EXERCISE OBJECTIVE:
Copy every line of the records that includes the word "Endzustand".

• • • • •

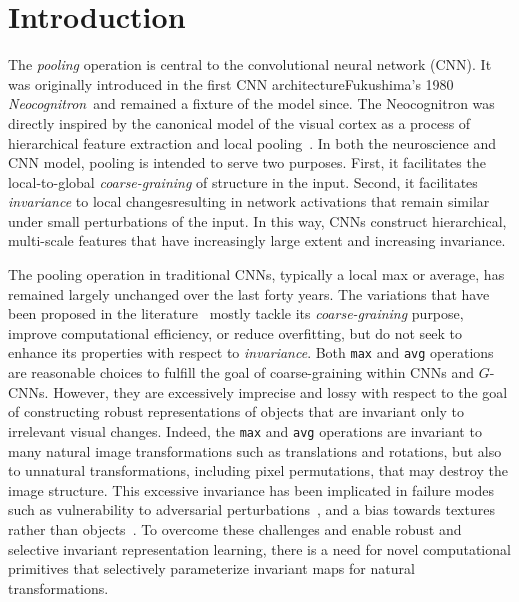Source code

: \section{Introduction}


The \textit{pooling} operation is central to the convolutional neural network (CNN). It was originally introduced in the first CNN architecture\textemdash Fukushima's 1980 \textit{Neocognitron}~\cite{fukushima1980}\textemdash and remained a fixture of the model since. The Neocognitron was directly inspired by the canonical model of the visual cortex as a process of hierarchical feature extraction and local pooling~\cite{hubel1959receptive, adelson1985spatiotemporal}. In both the neuroscience and CNN model, pooling is intended to serve two purposes. First, it facilitates the local-to-global \textit{coarse-graining} of structure in the input. Second, it facilitates \textit{invariance} to local changes\textemdash resulting in network activations that remain similar under small perturbations of the input. In this way, CNNs construct hierarchical, multi-scale features that have increasingly large extent and increasing invariance.

The pooling operation in traditional CNNs, typically a local max or average, has remained largely unchanged over the last forty years. The variations that have been proposed in the literature~\cite{Nirthika2022,Zafar2022} mostly tackle its \textit{coarse-graining} purpose, improve computational efficiency, or reduce overfitting, but do not seek to enhance its properties with respect to \textit{invariance}. Both \texttt{max} and \texttt{avg} operations are reasonable choices to fulfill the goal of coarse-graining within CNNs and $G$-CNNs. However, they are excessively imprecise and lossy with respect to the goal of constructing robust representations of objects that are invariant only to irrelevant visual changes. Indeed, the \texttt{max} and \texttt{avg} operations are invariant to many natural image transformations such as translations and rotations, but also to unnatural transformations, including pixel permutations, that may destroy the image structure. This excessive invariance has been implicated in failure modes such as vulnerability to adversarial perturbations~\cite{goodfellow2014explaining,jacobsen2018excessive}, and a bias towards textures rather than objects~\cite{brendel2019approximating}. To overcome these challenges and enable robust and selective invariant representation learning, there is a need for novel computational primitives that selectively parameterize invariant maps for natural transformations.

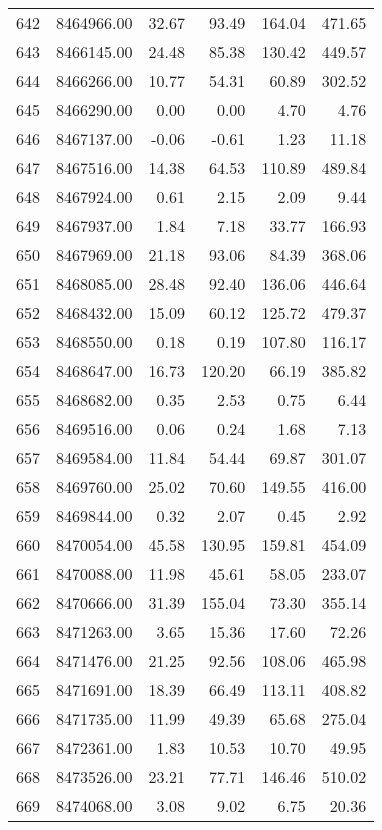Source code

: \begin{table}[ht]
\begin{tabular}{rrrrrr}
  642 & 8464966.00 & 32.67 & 93.49 & 164.04 & 471.65 \\ 
  643 & 8466145.00 & 24.48 & 85.38 & 130.42 & 449.57 \\ 
  644 & 8466266.00 & 10.77 & 54.31 & 60.89 & 302.52 \\ 
  645 & 8466290.00 & 0.00 & 0.00 & 4.70 & 4.76 \\ 
  646 & 8467137.00 & -0.06 & -0.61 & 1.23 & 11.18 \\ 
  647 & 8467516.00 & 14.38 & 64.53 & 110.89 & 489.84 \\ 
  648 & 8467924.00 & 0.61 & 2.15 & 2.09 & 9.44 \\ 
  649 & 8467937.00 & 1.84 & 7.18 & 33.77 & 166.93 \\ 
  650 & 8467969.00 & 21.18 & 93.06 & 84.39 & 368.06 \\ 
  651 & 8468085.00 & 28.48 & 92.40 & 136.06 & 446.64 \\ 
  652 & 8468432.00 & 15.09 & 60.12 & 125.72 & 479.37 \\ 
  653 & 8468550.00 & 0.18 & 0.19 & 107.80 & 116.17 \\ 
  654 & 8468647.00 & 16.73 & 120.20 & 66.19 & 385.82 \\ 
  655 & 8468682.00 & 0.35 & 2.53 & 0.75 & 6.44 \\ 
  656 & 8469516.00 & 0.06 & 0.24 & 1.68 & 7.13 \\ 
  657 & 8469584.00 & 11.84 & 54.44 & 69.87 & 301.07 \\ 
  658 & 8469760.00 & 25.02 & 70.60 & 149.55 & 416.00 \\ 
  659 & 8469844.00 & 0.32 & 2.07 & 0.45 & 2.92 \\ 
  660 & 8470054.00 & 45.58 & 130.95 & 159.81 & 454.09 \\ 
  661 & 8470088.00 & 11.98 & 45.61 & 58.05 & 233.07 \\ 
  662 & 8470666.00 & 31.39 & 155.04 & 73.30 & 355.14 \\ 
  663 & 8471263.00 & 3.65 & 15.36 & 17.60 & 72.26 \\ 
  664 & 8471476.00 & 21.25 & 92.56 & 108.06 & 465.98 \\ 
  665 & 8471691.00 & 18.39 & 66.49 & 113.11 & 408.82 \\ 
  666 & 8471735.00 & 11.99 & 49.39 & 65.68 & 275.04 \\ 
  667 & 8472361.00 & 1.83 & 10.53 & 10.70 & 49.95 \\ 
  668 & 8473526.00 & 23.21 & 77.71 & 146.46 & 510.02 \\ 
  669 & 8474068.00 & 3.08 & 9.02 & 6.75 & 20.36 \\ 

\end{tabular}
\end{table}
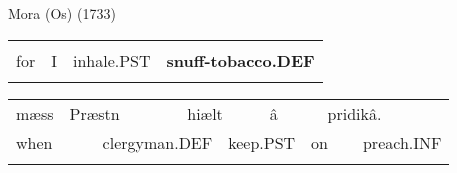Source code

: \begin{listWWNumileveli}
\item {}

\end{listWWNumileveli}

\begin{listWWNumxciiileveli}
\item {}

\begin{styleExLtrTbl}
Mora (Os) (1733)

\end{styleExLtrTbl}

\end{listWWNumxciiileveli}

\begin{styleBodyTextFirst}

\end{styleBodyTextFirst}

\begin{tabular}{llll}
\lsptoprule
\multicolumn{4}{l}{fær

}\\
for & I & inhale.PST & {\bfseries snuff-tobacco.DEF}\\
\lspbottomrule
\end{tabular}

\begin{tabular}{llllllllll}
\lsptoprule
mæss & \multicolumn{2}{l}{Præstn

} & \multicolumn{2}{l}{hiælt

} & \multicolumn{2}{l}{â

} & \multicolumn{2}{l}{pridikâ.

} & \\
\multicolumn{2}{l}{when

} & \multicolumn{2}{l}{clergyman.DEF

} & \multicolumn{2}{l}{keep.PST

} & \multicolumn{2}{l}{on 

} & \multicolumn{2}{l}{preach.INF

}\\
\lspbottomrule
\end{tabular}

\begin{styleExLtrTblii}
\citet{Swedish1733}

\end{styleExLtrTblii}

\begin{styleBodyTextFirst}

\end{styleBodyTextFirst}

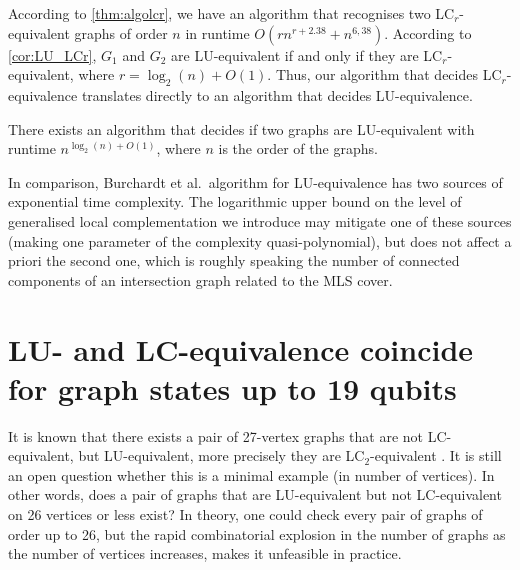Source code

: \documentclass[a4paper,UKenglish,cleveref,autoref,thm-restate]{arxiv}
\begin{document}
According to \cref{thm:algolcr}, we have an algorithm that recognises two LC$_r$-equivalent graphs of order $n$ in runtime $O(r n^{r+2.38} + n^{6,38})$. According to \cref{cor:LU_LCr}, $G_1$ and $G_2$ are LU-equivalent if and only if they are LC$_r$-equivalent, where $r=\log_2(n)+O(1)$. Thus, our algorithm that decides LC$_r$-equivalence translates directly to an algorithm that decides LU-equivalence.

\begin{theorem}
    There exists an algorithm that decides if two graphs are LU-equivalent with runtime $n^{\log_2(n)+O(1)}$, where $n$ is the order of the graphs.
\end{theorem}

In comparison, Burchardt et al.~algorithm for LU-equivalence \cite{burchardt2024algorithmverifylocalequivalence} has two sources of exponential time complexity. The logarithmic upper bound on the level of generalised local complementation we introduce may mitigate one of these sources (making one parameter of the complexity quasi-polynomial), but does not affect a priori the second one, which is roughly speaking the number of connected components of an intersection graph related to the MLS cover. 

\section{LU- and LC-equivalence coincide for graph states up to 19 qubits} \label{sec:19qubits}

It is known that there exists a pair of 27-vertex graphs that are not LC-equivalent, but  LU-equivalent, more precisely they are LC$_2$-equivalent \cite{Ji07,Tsimakuridze17}. It is still  an open question whether this is a minimal example (in number of vertices). In other words, does a pair of graphs that are LU-equivalent but not LC-equivalent on 26 vertices or less exist? In theory, one could check every pair of graphs of order up to 26, but the rapid combinatorial explosion in the number of graphs as the number of vertices increases, makes it unfeasible in practice.
\end{document}
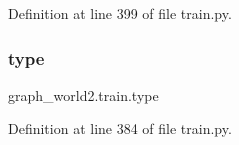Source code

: Definition at line 399 of file train.\+py.

\mbox{\label{namespacegraph__world2_1_1train_a5483dc050b195034e046160fcc2155c5}} 
\subsubsection{\texorpdfstring{type}{type}}
{\footnotesize\ttfamily graph\+\_\+world2.\+train.\+type}



Definition at line 384 of file train.\+py.

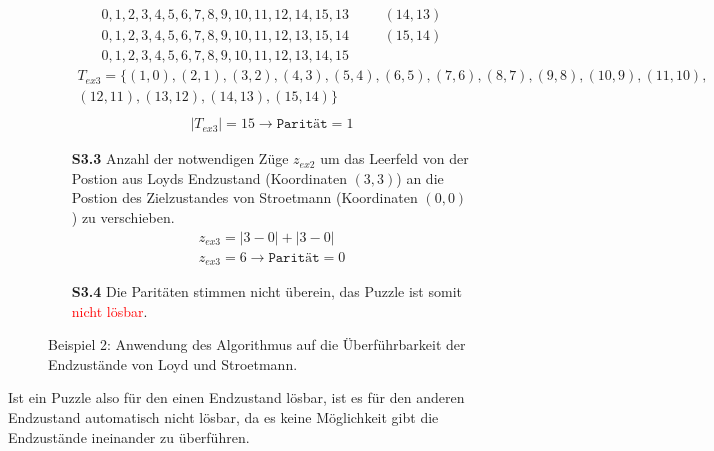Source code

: \begin{figure}[H]
\begin{enumerate}
\begin{align*}
			      0,1,2,3,4,5,6,7,8,9,10,11,12,14,15,13 & \hspace{20pt} (14,13) \\
			      0,1,2,3,4,5,6,7,8,9,10,11,12,13,15,14 & \hspace{20pt} (15,14) \\
			      0,1,2,3,4,5,6,7,8,9,10,11,12,13,14,15
		      \end{align*}
		      \begin{align*}
			      T_{ex3} = \{(1,0),(2,1),(3,2),(4,3),(5,4),(6,5),(7,6),(8,7),(9,8),(10,9),(11,10), \\(12,11),(13,12),(14,13),(15,14)\}\\
		      \end{align*}
		      \begin{align*}
			      \left\vert T_{ex3}\right\vert = 15 \rightarrow \texttt{Parität} = 1
		      \end{align*}
		\item[\textbf{S3.3}] Anzahl der notwendigen Züge $z_{ex2}$ um das Leerfeld von der Postion aus Loyds Endzustand (Koordinaten $(3,3)$) an die Postion des Zielzustandes von Stroetmann (Koordinaten $(0,0)$) zu verschieben.
		      \begin{align*}
			      z_{ex3} = \left | 3 - 0 \right | + \left | 3 - 0 \right | \\
			      z_{ex3} = 6 \rightarrow \texttt{Parität} = 0
		      \end{align*}
		\item[\textbf{S3.4}] Die Paritäten stimmen nicht überein, das Puzzle ist somit \textcolor{red}{nicht lösbar}.
	\end{enumerate}
	\caption{Beispiel 2: Anwendung des Algorithmus auf die Überführbarkeit der Endzustände von Loyd und Stroetmann. \label{fig:Ex3_algo}}
\end{figure}
Ist ein Puzzle also für den einen Endzustand lösbar, ist es für den anderen Endzustand automatisch nicht lösbar, da es keine Möglichkeit gibt die Endzustände ineinander zu überführen.

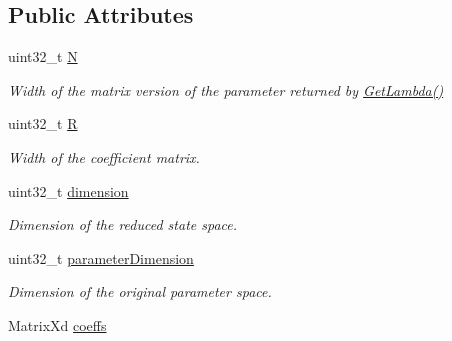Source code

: \subsection*{Public Attributes}
\begin{DoxyCompactItemize}
\item 
\hypertarget{struct_d_r_d_s_p_1_1_affine_parameter_map_a5f12477a00c6f104a97b240cb5a81295}{uint32\-\_\-t \hyperlink{struct_d_r_d_s_p_1_1_affine_parameter_map_a5f12477a00c6f104a97b240cb5a81295}{N}}\label{struct_d_r_d_s_p_1_1_affine_parameter_map_a5f12477a00c6f104a97b240cb5a81295}

\begin{DoxyCompactList}\small\item\em Width of the matrix version of the parameter returned by \hyperlink{struct_d_r_d_s_p_1_1_affine_parameter_map_ae983bda2073bac0d8e6aebcc34d51153}{Get\-Lambda()} \end{DoxyCompactList}\item 
\hypertarget{struct_d_r_d_s_p_1_1_affine_parameter_map_a7c4c0f072f5248a9c5cf65b813fcb836}{uint32\-\_\-t \hyperlink{struct_d_r_d_s_p_1_1_affine_parameter_map_a7c4c0f072f5248a9c5cf65b813fcb836}{R}}\label{struct_d_r_d_s_p_1_1_affine_parameter_map_a7c4c0f072f5248a9c5cf65b813fcb836}

\begin{DoxyCompactList}\small\item\em Width of the coefficient matrix. \end{DoxyCompactList}\item 
\hypertarget{struct_d_r_d_s_p_1_1_affine_parameter_map_a01f8605f53620a7fea05ece7a08e4d8f}{uint32\-\_\-t \hyperlink{struct_d_r_d_s_p_1_1_affine_parameter_map_a01f8605f53620a7fea05ece7a08e4d8f}{dimension}}\label{struct_d_r_d_s_p_1_1_affine_parameter_map_a01f8605f53620a7fea05ece7a08e4d8f}

\begin{DoxyCompactList}\small\item\em Dimension of the reduced state space. \end{DoxyCompactList}\item 
\hypertarget{struct_d_r_d_s_p_1_1_affine_parameter_map_aa7a22938ac316c2b5d2714436ea3afd6}{uint32\-\_\-t \hyperlink{struct_d_r_d_s_p_1_1_affine_parameter_map_aa7a22938ac316c2b5d2714436ea3afd6}{parameter\-Dimension}}\label{struct_d_r_d_s_p_1_1_affine_parameter_map_aa7a22938ac316c2b5d2714436ea3afd6}

\begin{DoxyCompactList}\small\item\em Dimension of the original parameter space. \end{DoxyCompactList}\item 
\hypertarget{struct_d_r_d_s_p_1_1_affine_parameter_map_a760993390cbbec42011c1e1e76a44660}{Matrix\-Xd \hyperlink{struct_d_r_d_s_p_1_1_affine_parameter_map_a760993390cbbec42011c1e1e76a44660}{coeffs}}\label{struct_d_r_d_s_p_1_1_affine_parameter_map_a760993390cbbec42011c1e1e76a44660}


\end{DoxyCompactItemize}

• • • • •

COMPLETED TASK:
		\item[\textbf{S3.3}] Anzahl der notwendigen Züge $z_{ex2}$ um das Leerfeld von der Postion aus Loyds Endzustand (Koordinaten $(3,3)$) an die Postion des Zielzustandes von Stroetmann (Koordinaten $(0,0)$) zu verschieben.
Ist ein Puzzle also für den einen Endzustand lösbar, ist es für den anderen Endzustand automatisch nicht lösbar, da es keine Möglichkeit gibt die Endzustände ineinander zu überführen.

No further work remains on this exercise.